WHAT IS REQUIRED –
For this exercise, transcribe all the entries exactly as given and omit the images.

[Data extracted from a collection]
☆ ☆ ☆ ☆

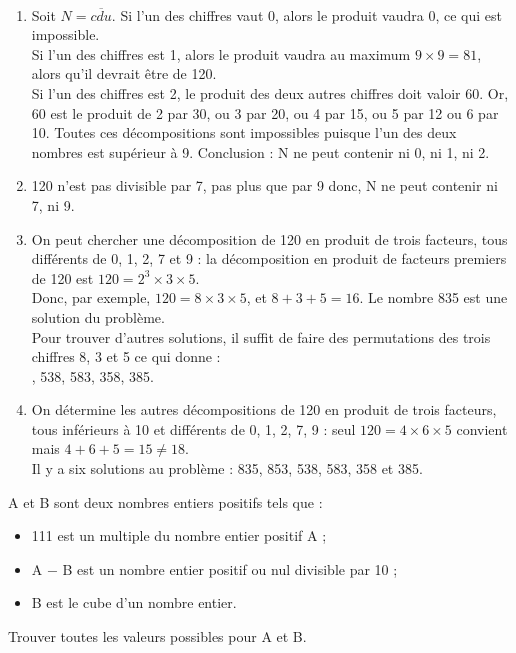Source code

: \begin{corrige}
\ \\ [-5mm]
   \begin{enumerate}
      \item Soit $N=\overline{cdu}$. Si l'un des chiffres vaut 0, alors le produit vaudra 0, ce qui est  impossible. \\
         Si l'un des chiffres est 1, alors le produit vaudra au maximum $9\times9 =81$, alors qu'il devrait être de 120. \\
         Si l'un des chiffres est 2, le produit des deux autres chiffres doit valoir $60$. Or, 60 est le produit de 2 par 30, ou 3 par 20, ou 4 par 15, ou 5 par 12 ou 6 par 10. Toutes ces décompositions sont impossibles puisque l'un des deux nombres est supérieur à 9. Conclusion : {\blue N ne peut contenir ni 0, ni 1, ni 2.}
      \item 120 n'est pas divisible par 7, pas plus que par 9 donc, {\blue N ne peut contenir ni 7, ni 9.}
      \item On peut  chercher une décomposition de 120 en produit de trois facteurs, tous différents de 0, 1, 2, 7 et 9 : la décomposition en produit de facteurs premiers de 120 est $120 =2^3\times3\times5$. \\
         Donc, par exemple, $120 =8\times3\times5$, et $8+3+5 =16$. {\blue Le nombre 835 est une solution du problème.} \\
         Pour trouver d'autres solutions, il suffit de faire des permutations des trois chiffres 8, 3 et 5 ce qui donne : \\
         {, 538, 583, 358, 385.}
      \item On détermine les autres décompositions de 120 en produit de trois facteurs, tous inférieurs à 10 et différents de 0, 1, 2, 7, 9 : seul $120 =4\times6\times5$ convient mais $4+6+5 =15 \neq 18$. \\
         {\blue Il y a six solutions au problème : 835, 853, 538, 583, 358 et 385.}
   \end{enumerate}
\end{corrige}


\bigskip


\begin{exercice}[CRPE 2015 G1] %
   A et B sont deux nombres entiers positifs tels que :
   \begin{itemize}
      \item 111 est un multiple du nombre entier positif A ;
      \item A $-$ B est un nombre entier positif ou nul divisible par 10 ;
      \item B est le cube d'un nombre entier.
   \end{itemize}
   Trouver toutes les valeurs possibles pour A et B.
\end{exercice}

☆ ☆ ☆ ☆

WRITTEN RESPONSE –
Source code

: \begin{corrige}
\ \\ [-5mm]
   \begin{enumerate}
      \item Soit $N=\overline{cdu}$. Si l'un des chiffres vaut 0, alors le produit vaudra 0, ce qui est  impossible. \\
         Si l'un des chiffres est 1, alors le produit vaudra au maximum $9\times9 =81$, alors qu'il devrait être de 120. \\
         Si l'un des chiffres est 2, le produit des deux autres chiffres doit valoir $60$. Or, 60 est le produit de 2 par 30, ou 3 par 20, ou 4 par 15, ou 5 par 12 ou 6 par 10. Toutes ces décompositions sont impossibles puisque l'un des deux nombres est supérieur à 9. Conclusion : {\blue N ne peut contenir ni 0, ni 1, ni 2.}
      \item 120 n'est pas divisible par 7, pas plus que par 9 donc, {\blue N ne peut contenir ni 7, ni 9.}
      \item On peut  chercher une décomposition de 120 en produit de trois facteurs, tous différents de 0, 1, 2, 7 et 9 : la décomposition en produit de facteurs premiers de 120 est $120 =2^3\times3\times5$. \\
         Donc, par exemple, $120 =8\times3\times5$, et $8+3+5 =16$. {\blue Le nombre 835 est une solution du problème.} \\
         Pour trouver d'autres solutions, il suffit de faire des permutations des trois chiffres 8, 3 et 5 ce qui donne : \\
         {, 538, 583, 358, 385.}
      \item On détermine les autres décompositions de 120 en produit de trois facteurs, tous inférieurs à 10 et différents de 0, 1, 2, 7, 9 : seul $120 =4\times6\times5$ convient mais $4+6+5 =15 \neq 18$. \\
         {\blue Il y a six solutions au problème : 835, 853, 538, 583, 358 et 385.}
   \end{enumerate}
\end{corrige}


\bigskip


\begin{exercice}[CRPE 2015 G1] %
   A et B sont deux nombres entiers positifs tels que :
   \begin{itemize}
      \item 111 est un multiple du nombre entier positif A ;
      \item A $-$ B est un nombre entier positif ou nul divisible par 10 ;
      \item B est le cube d'un nombre entier.
   \end{itemize}
   Trouver toutes les valeurs possibles pour A et B.
\end{exercice}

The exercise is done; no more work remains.